= Activity =
Report each line from the entries in which "blockquote" can be found.

Stored records:
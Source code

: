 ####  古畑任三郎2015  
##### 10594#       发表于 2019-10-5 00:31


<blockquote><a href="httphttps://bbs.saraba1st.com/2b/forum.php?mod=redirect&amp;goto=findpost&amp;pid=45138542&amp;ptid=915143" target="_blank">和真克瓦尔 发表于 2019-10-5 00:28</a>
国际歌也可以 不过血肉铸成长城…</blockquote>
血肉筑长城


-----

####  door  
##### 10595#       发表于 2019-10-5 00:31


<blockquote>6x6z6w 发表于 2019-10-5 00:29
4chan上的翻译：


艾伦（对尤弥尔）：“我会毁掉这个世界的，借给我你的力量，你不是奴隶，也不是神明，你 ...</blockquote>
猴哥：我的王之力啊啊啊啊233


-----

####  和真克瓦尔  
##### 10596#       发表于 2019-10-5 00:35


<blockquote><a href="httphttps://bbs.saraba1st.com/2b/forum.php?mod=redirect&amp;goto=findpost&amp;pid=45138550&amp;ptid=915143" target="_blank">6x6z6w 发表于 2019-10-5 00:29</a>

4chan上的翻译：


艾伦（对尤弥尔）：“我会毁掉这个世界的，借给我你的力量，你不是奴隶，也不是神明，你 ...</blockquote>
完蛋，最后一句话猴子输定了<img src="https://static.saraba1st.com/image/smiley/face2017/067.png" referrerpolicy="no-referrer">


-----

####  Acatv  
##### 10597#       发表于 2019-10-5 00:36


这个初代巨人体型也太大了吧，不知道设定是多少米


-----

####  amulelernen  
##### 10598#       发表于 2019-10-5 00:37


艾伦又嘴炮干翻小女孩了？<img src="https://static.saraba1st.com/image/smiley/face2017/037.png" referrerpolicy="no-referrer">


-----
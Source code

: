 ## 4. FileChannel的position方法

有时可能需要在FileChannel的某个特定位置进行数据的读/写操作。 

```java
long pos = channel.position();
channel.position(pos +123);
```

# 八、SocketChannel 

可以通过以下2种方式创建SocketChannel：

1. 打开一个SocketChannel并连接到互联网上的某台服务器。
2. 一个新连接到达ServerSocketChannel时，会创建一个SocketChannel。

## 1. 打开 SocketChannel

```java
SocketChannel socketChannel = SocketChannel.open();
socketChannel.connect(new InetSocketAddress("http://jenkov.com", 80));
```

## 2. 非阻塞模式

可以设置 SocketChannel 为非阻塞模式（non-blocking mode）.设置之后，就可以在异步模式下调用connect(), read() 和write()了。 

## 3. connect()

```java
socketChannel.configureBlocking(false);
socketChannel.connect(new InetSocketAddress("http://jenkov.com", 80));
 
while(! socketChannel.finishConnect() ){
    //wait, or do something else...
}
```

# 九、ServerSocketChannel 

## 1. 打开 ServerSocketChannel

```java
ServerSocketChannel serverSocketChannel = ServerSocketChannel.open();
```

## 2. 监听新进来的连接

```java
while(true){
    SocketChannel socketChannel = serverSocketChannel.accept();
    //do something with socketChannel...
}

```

= Solution for this problem =
<blockquote><a href="httphttps://bbs.saraba1st.com/2b/forum.php?mod=redirect&amp;goto=findpost&amp;pid=45138542&amp;ptid=915143" target="_blank">和真克瓦尔 发表于 2019-10-5 00:28</a>
国际歌也可以 不过血肉铸成长城…</blockquote>
<blockquote>6x6z6w 发表于 2019-10-5 00:29
艾伦（对尤弥尔）：“我会毁掉这个世界的，借给我你的力量，你不是奴隶，也不是神明，你 ...</blockquote>
<blockquote><a href="httphttps://bbs.saraba1st.com/2b/forum.php?mod=redirect&amp;goto=findpost&amp;pid=45138550&amp;ptid=915143" target="_blank">6x6z6w 发表于 2019-10-5 00:29</a>
艾伦（对尤弥尔）：“我会毁掉这个世界的，借给我你的力量，你不是奴隶，也不是神明，你 ...</blockquote>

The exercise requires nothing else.